* Task to complete *
Copy each entry below verbatim. Skip the pictures.

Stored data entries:

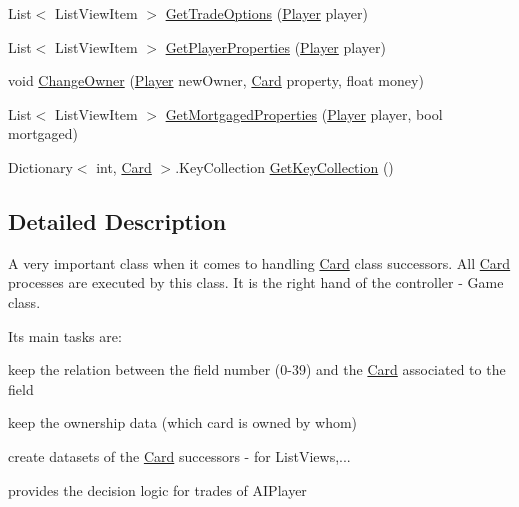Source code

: \begin{DoxyCompactItemize}
\item 
List$<$ List\+View\+Item $>$ \mbox{\hyperlink{class_monopoly_1_1_cards_1_1_property_manager_a3e4394937f2067145c8b86addba32c4d}{Get\+Trade\+Options}} (\mbox{\hyperlink{class_monopoly_1_1_players_1_1_player}{Player}} player)
\item 
List$<$ List\+View\+Item $>$ \mbox{\hyperlink{class_monopoly_1_1_cards_1_1_property_manager_af1da8a20a41d714ed1eed632c55c26b3}{Get\+Player\+Properties}} (\mbox{\hyperlink{class_monopoly_1_1_players_1_1_player}{Player}} player)
\item 
void \mbox{\hyperlink{class_monopoly_1_1_cards_1_1_property_manager_ab5ff75e9b6f073e75774f6e9c2948d27}{Change\+Owner}} (\mbox{\hyperlink{class_monopoly_1_1_players_1_1_player}{Player}} new\+Owner, \mbox{\hyperlink{class_monopoly_1_1_cards_1_1_card}{Card}} property, float money)
\item 
List$<$ List\+View\+Item $>$ \mbox{\hyperlink{class_monopoly_1_1_cards_1_1_property_manager_a1ccab2c415aac585d65e6e3cae272474}{Get\+Mortgaged\+Properties}} (\mbox{\hyperlink{class_monopoly_1_1_players_1_1_player}{Player}} player, bool mortgaged)
\item 
Dictionary$<$ int, \mbox{\hyperlink{class_monopoly_1_1_cards_1_1_card}{Card}} $>$.Key\+Collection \mbox{\hyperlink{class_monopoly_1_1_cards_1_1_property_manager_a6ee73c066851e81c0f9af200e6f0fb3f}{Get\+Key\+Collection}} ()
\end{DoxyCompactItemize}


\subsection{Detailed Description}
A very important class when it comes to handling \mbox{\hyperlink{class_monopoly_1_1_cards_1_1_card}{Card}} class\textquotesingle{} successors. All \mbox{\hyperlink{class_monopoly_1_1_cards_1_1_card}{Card}} processes are executed by this class. It is \textquotesingle{}the right hand\textquotesingle{} of the controller -\/ Game class.

It\textquotesingle{}s main tasks are\+:
\begin{DoxyItemize}
\item keep the relation between the field number (0-\/39) and the \mbox{\hyperlink{class_monopoly_1_1_cards_1_1_card}{Card}} associated to the field
\item keep the ownership data (which card is owned by whom)
\item create datasets of the \mbox{\hyperlink{class_monopoly_1_1_cards_1_1_card}{Card}} successors -\/ for List\+Views,...
\item provides the decision logic for trades of A\+I\+Player 
\end{DoxyItemize}

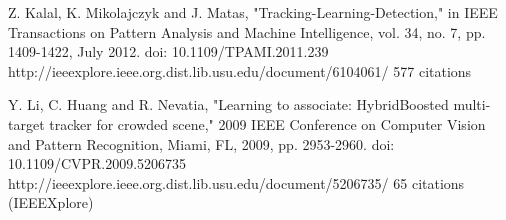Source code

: \documentclass[11pt]{article}
\begin{document}
Z. Kalal, K. Mikolajczyk and J. Matas, "Tracking-Learning-Detection," in IEEE Transactions on Pattern Analysis and Machine Intelligence, vol. 34, no. 7, pp. 1409-1422, July 2012. doi: 10.1109/TPAMI.2011.239
http://ieeexplore.ieee.org.dist.lib.usu.edu/document/6104061/
577 citations

Y. Li, C. Huang and R. Nevatia, "Learning to associate: HybridBoosted multi-target tracker for crowded scene," 2009 IEEE Conference on Computer Vision and Pattern Recognition, Miami, FL, 2009, pp. 2953-2960. doi: 10.1109/CVPR.2009.5206735
http://ieeexplore.ieee.org.dist.lib.usu.edu/document/5206735/
65 citations (IEEEXplore)
\end{document}
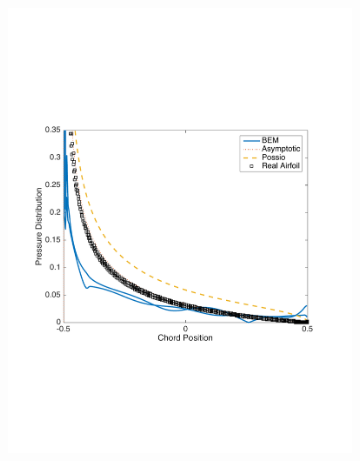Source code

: \documentclass{article}
\begin{document}
\begin{figure}[h]
\centering
\begin{subfigure}{0.3\textwidth}
	\centering
	\includegraphics[width = \textwidth, height=0.16\textheight]{NACA1101_pressure_k10mag}
\end{subfigure}%
\begin{subfigure}{0.3\textwidth}
	\centering

\end{subfigure}
\end{figure}
\end{document}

* Result for this exercise *
Source code

: \begin{DoxyCompactItemize}
\item 
List$<$ List\+View\+Item $>$ \mbox{\hyperlink{class_monopoly_1_1_cards_1_1_property_manager_a3e4394937f2067145c8b86addba32c4d}{Get\+Trade\+Options}} (\mbox{\hyperlink{class_monopoly_1_1_players_1_1_player}{Player}} player)
\item 
List$<$ List\+View\+Item $>$ \mbox{\hyperlink{class_monopoly_1_1_cards_1_1_property_manager_af1da8a20a41d714ed1eed632c55c26b3}{Get\+Player\+Properties}} (\mbox{\hyperlink{class_monopoly_1_1_players_1_1_player}{Player}} player)
\item 
void \mbox{\hyperlink{class_monopoly_1_1_cards_1_1_property_manager_ab5ff75e9b6f073e75774f6e9c2948d27}{Change\+Owner}} (\mbox{\hyperlink{class_monopoly_1_1_players_1_1_player}{Player}} new\+Owner, \mbox{\hyperlink{class_monopoly_1_1_cards_1_1_card}{Card}} property, float money)
\item 
List$<$ List\+View\+Item $>$ \mbox{\hyperlink{class_monopoly_1_1_cards_1_1_property_manager_a1ccab2c415aac585d65e6e3cae272474}{Get\+Mortgaged\+Properties}} (\mbox{\hyperlink{class_monopoly_1_1_players_1_1_player}{Player}} player, bool mortgaged)
\item 
Dictionary$<$ int, \mbox{\hyperlink{class_monopoly_1_1_cards_1_1_card}{Card}} $>$.Key\+Collection \mbox{\hyperlink{class_monopoly_1_1_cards_1_1_property_manager_a6ee73c066851e81c0f9af200e6f0fb3f}{Get\+Key\+Collection}} ()
\end{DoxyCompactItemize}


\subsection{Detailed Description}
A very important class when it comes to handling \mbox{\hyperlink{class_monopoly_1_1_cards_1_1_card}{Card}} class\textquotesingle{} successors. All \mbox{\hyperlink{class_monopoly_1_1_cards_1_1_card}{Card}} processes are executed by this class. It is \textquotesingle{}the right hand\textquotesingle{} of the controller -\/ Game class.

It\textquotesingle{}s main tasks are\+:
\begin{DoxyItemize}
\item keep the relation between the field number (0-\/39) and the \mbox{\hyperlink{class_monopoly_1_1_cards_1_1_card}{Card}} associated to the field
\item keep the ownership data (which card is owned by whom)
\item create datasets of the \mbox{\hyperlink{class_monopoly_1_1_cards_1_1_card}{Card}} successors -\/ for List\+Views,...
\item provides the decision logic for trades of A\+I\+Player 
\end{DoxyItemize}

Source code

: \documentclass[11pt]{article}
\begin{document}
Z. Kalal, K. Mikolajczyk and J. Matas, "Tracking-Learning-Detection," in IEEE Transactions on Pattern Analysis and Machine Intelligence, vol. 34, no. 7, pp. 1409-1422, July 2012. doi: 10.1109/TPAMI.2011.239
http://ieeexplore.ieee.org.dist.lib.usu.edu/document/6104061/
577 citations

Y. Li, C. Huang and R. Nevatia, "Learning to associate: HybridBoosted multi-target tracker for crowded scene," 2009 IEEE Conference on Computer Vision and Pattern Recognition, Miami, FL, 2009, pp. 2953-2960. doi: 10.1109/CVPR.2009.5206735
http://ieeexplore.ieee.org.dist.lib.usu.edu/document/5206735/
65 citations (IEEEXplore)
\end{document}
Source code

: \documentclass{article}
\begin{document}
\begin{figure}[h]
\centering
\begin{subfigure}{0.3\textwidth}
	\centering
	\includegraphics[width = \textwidth, height=0.16\textheight]{NACA1101_pressure_k10mag}
\end{subfigure}%
\begin{subfigure}{0.3\textwidth}
	\centering

\end{subfigure}
\end{figure}
\end{document}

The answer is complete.